Comment rendre effectif ce moyen de contrôle que constitue l’OIV ? Les inscriptions au bureau d’enregistrement, par catégories de biens, seront publiques. Quiconque le souhaite pourra y avoir accès, y trouver la description du bien et la valeur que lui a assignée son propriétaire et manifester son intention conditionnelle de s’en porter acquéreur à ce prix, en mettant la valeur indiquée au registre en dépôt judiciaire et en en avisant le registraire qui lui-même en avisera le propriétaire

L’objet est immédiatement examiné sommairement devant témoin sous l’autorité du registraire et l’acheteur éventuel a alors 30 jours pour l’inspecter et rendre l’achat définitif, période durant laquelle le “vendeur” doit lui apporter tout son concours pour faciliter cette inspection, sous peine que le délai ne soit prolongé jusqu’à ce que l’inspection ait pu avoir lieu et d’une condamnation à des dommages.

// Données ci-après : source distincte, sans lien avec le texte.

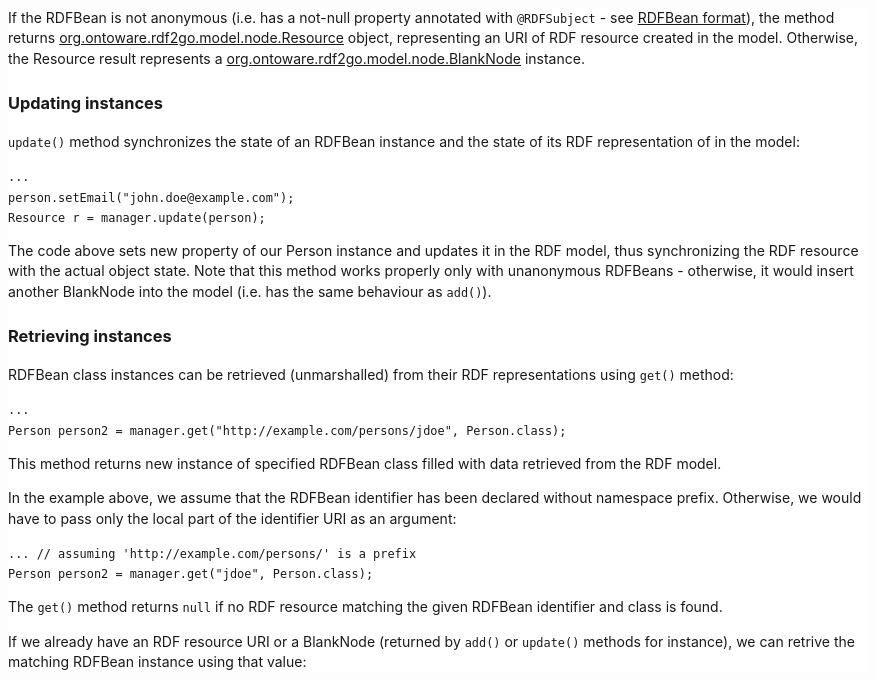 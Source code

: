 If the RDFBean is not anonymous (i.e. has a not-null property annotated with
`@RDFSubject` - see [RDFBean format](rdfbean.html)), the method returns
[org.ontoware.rdf2go.model.node.Resource](http://mavenrepo.fzi.de/semweb4j.org/site/rdf2go.api/apidocs/org/ontoware/rdf2go/model/node/Resource.html)
object, representing an URI of RDF resource created in the
model. Otherwise, the Resource result represents a
[org.ontoware.rdf2go.model.node.BlankNode](http://mavenrepo.fzi.de/semweb4j.org/site/rdf2go.api/apidocs/org/ontoware/rdf2go/model/node/BlankNode.html)
 instance.


### Updating instances

`update()` method synchronizes the state of an RDFBean instance and the
state of its RDF representation of in the model:

```
...
person.setEmail("john.doe@example.com");
Resource r = manager.update(person);
```

The code above sets new property of our Person instance
and updates it in the RDF model, thus synchronizing the RDF resource with the
actual object state. Note that this method works properly only with unanonymous
RDFBeans - otherwise, it would insert another BlankNode into the model (i.e.
has the same behaviour as `add()`).

### Retrieving instances

RDFBean class instances can be retrieved (unmarshalled) from their RDF representations
using `get()` method:

```
...
Person person2 = manager.get("http://example.com/persons/jdoe", Person.class);
```

This method returns new instance of specified RDFBean class filled with data
retrieved from the RDF model.

In the example above, we assume that the RDFBean identifier has been declared
without namespace prefix. Otherwise, we would have to pass only the local part
of the identifier URI as an argument:

```
... // assuming 'http://example.com/persons/' is a prefix
Person person2 = manager.get("jdoe", Person.class);
```

The `get()` method returns `null` if no RDF resource matching the given
RDFBean identifier and class is found.

If we already have an RDF resource URI or a BlankNode (returned by `add()`
or `update()` methods for instance), we can retrive the matching RDFBean instance using
that value:
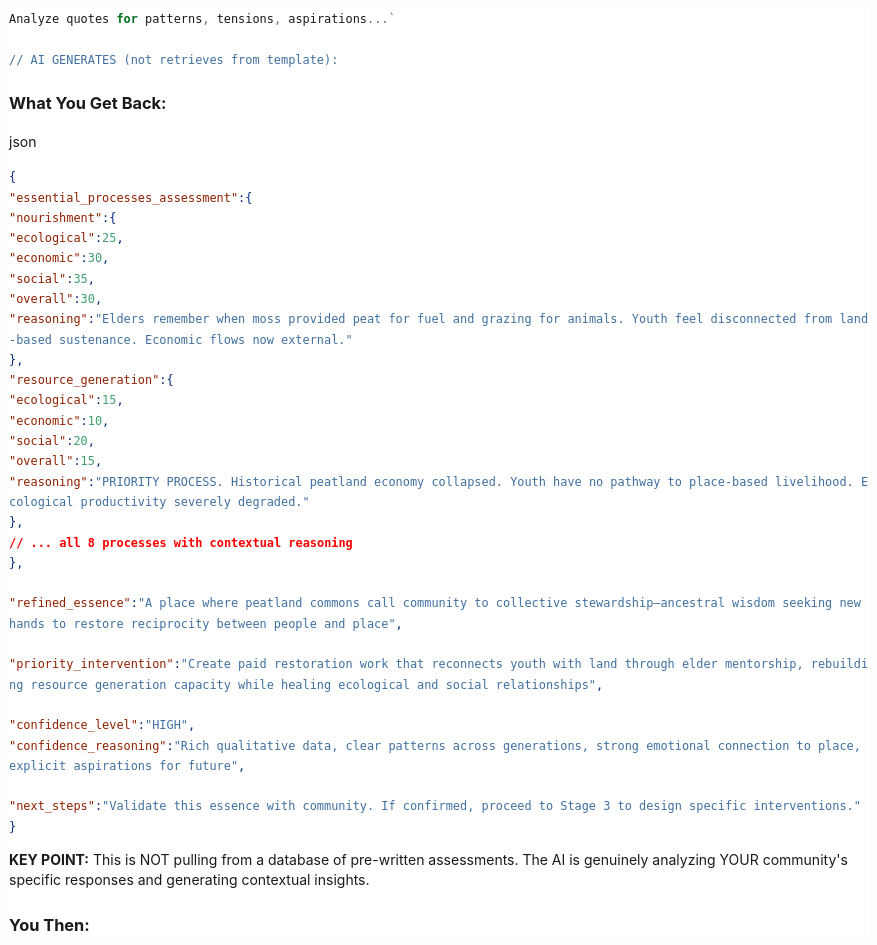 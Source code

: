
 ```javascript
Analyze quotes for patterns, tensions, aspirations...`

// AI GENERATES (not retrieves from template):
```

### What You Get Back:

json

```json
{
"essential_processes_assessment":{
"nourishment":{
"ecological":25,
"economic":30,
"social":35,
"overall":30,
"reasoning":"Elders remember when moss provided peat for fuel and grazing for animals. Youth feel disconnected from land-based sustenance. Economic flows now external."
},
"resource_generation":{
"ecological":15,
"economic":10,
"social":20,
"overall":15,
"reasoning":"PRIORITY PROCESS. Historical peatland economy collapsed. Youth have no pathway to place-based livelihood. Ecological productivity severely degraded."
},
// ... all 8 processes with contextual reasoning
},
  
"refined_essence":"A place where peatland commons call community to collective stewardship—ancestral wisdom seeking new hands to restore reciprocity between people and place",
  
"priority_intervention":"Create paid restoration work that reconnects youth with land through elder mentorship, rebuilding resource generation capacity while healing ecological and social relationships",
  
"confidence_level":"HIGH",
"confidence_reasoning":"Rich qualitative data, clear patterns across generations, strong emotional connection to place, explicit aspirations for future",
  
"next_steps":"Validate this essence with community. If confirmed, proceed to Stage 3 to design specific interventions."
}
```

**KEY POINT:** This is NOT pulling from a database of pre-written assessments. The AI is genuinely analyzing YOUR community's specific responses and generating contextual insights.

### You Then:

On trouvera au texte suivant, plus de détails concernant l’application de l’OIV à des immeubles. Dans les textes qui suivent, nous verrons  comment les modalités de la taxe sur le capital et de la procédure d’acquisition suite à une OIV  s’appliquent pratiquement, mutatis mutandis, à chacune de quatre grandes catégories de biens sujets à appréciation.

Une exception à cette règle, toutefois.  Certains biens n’ont simplement pas de prix pour celui qui les possède; la valeur en est sentimentale. Le propriétaire d’un bien pourra mettre ce bien à l’abri de toute vente forcée par OIV, en faisant accepter par le fisc une déclaration de valeur pour ce bien égale au double de sa valeur marchande objective estimée par un expert du fisc.

  Quand cette valeur doublée a été convenue, il n’y a pas d’OIV, à moins que des ajouts matériels ne soient apportés à la chose ou que le décès du propriétaire ne suggère qu’on en fasse une nouvelle évaluation objective avec ses ayant droits.